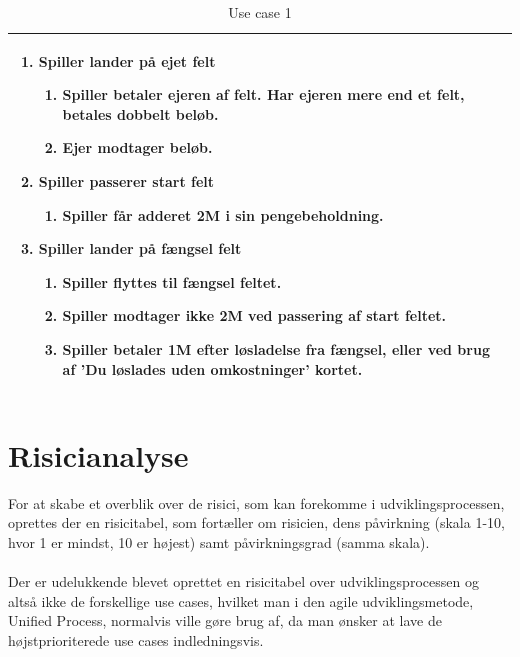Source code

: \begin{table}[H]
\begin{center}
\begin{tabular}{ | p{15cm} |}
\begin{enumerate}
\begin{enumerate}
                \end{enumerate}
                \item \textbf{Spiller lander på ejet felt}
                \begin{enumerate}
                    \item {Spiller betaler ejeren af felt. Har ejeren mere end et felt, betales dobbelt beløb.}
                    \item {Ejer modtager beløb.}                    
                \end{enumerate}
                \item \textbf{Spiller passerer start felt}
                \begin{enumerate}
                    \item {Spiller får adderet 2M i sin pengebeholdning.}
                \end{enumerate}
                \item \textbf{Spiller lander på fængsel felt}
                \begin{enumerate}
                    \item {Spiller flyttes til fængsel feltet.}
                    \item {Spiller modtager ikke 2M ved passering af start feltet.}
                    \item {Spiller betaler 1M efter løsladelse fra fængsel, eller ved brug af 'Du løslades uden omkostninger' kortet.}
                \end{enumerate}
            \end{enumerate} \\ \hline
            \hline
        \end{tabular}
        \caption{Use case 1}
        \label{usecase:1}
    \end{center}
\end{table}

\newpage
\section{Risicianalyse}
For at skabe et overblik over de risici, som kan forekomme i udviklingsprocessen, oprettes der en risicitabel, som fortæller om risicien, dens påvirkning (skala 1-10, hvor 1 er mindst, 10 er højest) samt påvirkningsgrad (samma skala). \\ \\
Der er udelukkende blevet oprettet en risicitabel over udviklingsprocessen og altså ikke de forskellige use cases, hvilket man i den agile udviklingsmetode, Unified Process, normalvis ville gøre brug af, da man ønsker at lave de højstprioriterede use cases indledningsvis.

------------------------------------------------------------------------

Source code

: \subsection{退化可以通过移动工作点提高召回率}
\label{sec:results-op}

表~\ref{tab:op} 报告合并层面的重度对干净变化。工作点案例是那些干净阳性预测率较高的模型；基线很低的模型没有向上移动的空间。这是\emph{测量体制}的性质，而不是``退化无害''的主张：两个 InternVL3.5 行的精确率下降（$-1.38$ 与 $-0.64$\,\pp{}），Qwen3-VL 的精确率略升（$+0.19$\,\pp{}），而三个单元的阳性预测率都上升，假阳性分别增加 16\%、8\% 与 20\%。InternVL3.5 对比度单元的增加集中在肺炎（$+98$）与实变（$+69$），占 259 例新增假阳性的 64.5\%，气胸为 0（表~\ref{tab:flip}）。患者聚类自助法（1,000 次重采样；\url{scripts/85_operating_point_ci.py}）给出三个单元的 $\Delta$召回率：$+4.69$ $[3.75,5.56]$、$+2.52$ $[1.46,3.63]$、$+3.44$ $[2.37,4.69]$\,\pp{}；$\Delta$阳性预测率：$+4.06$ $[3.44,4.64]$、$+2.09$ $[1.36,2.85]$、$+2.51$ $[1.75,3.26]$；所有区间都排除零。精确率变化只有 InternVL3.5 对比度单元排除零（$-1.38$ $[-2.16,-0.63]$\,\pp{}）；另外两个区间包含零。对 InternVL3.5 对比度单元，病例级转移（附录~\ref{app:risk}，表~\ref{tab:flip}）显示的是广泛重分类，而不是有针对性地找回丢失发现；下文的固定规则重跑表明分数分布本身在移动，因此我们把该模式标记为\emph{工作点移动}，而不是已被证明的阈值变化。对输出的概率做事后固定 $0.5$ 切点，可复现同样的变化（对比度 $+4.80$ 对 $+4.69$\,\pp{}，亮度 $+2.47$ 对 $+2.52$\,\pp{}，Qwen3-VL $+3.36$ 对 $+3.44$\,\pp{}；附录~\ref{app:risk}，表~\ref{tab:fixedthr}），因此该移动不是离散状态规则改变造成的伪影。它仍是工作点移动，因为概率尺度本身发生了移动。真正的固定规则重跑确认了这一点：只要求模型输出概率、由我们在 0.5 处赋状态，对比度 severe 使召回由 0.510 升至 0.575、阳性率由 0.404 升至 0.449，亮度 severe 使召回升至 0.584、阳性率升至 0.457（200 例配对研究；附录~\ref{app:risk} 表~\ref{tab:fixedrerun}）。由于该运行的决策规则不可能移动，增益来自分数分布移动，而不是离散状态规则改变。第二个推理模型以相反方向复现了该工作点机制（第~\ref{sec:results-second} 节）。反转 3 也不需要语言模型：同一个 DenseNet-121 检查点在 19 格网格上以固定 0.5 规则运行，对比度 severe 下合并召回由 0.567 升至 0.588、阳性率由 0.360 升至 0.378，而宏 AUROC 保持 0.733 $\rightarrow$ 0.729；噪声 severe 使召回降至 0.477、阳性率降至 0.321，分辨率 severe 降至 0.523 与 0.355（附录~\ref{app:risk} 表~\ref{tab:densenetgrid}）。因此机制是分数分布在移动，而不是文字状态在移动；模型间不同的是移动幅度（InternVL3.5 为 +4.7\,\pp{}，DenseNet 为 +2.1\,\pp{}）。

------------------------------------------------------------------------

The expected answer is a copy of every line in the entries that holds the word "betaler".

                    \item {Spiller betaler ejeren af felt. Har ejeren mere end et felt, betales dobbelt beløb.}
                    \item {Spiller betaler 1M efter løsladelse fra fængsel, eller ved brug af 'Du løslades uden omkostninger' kortet.}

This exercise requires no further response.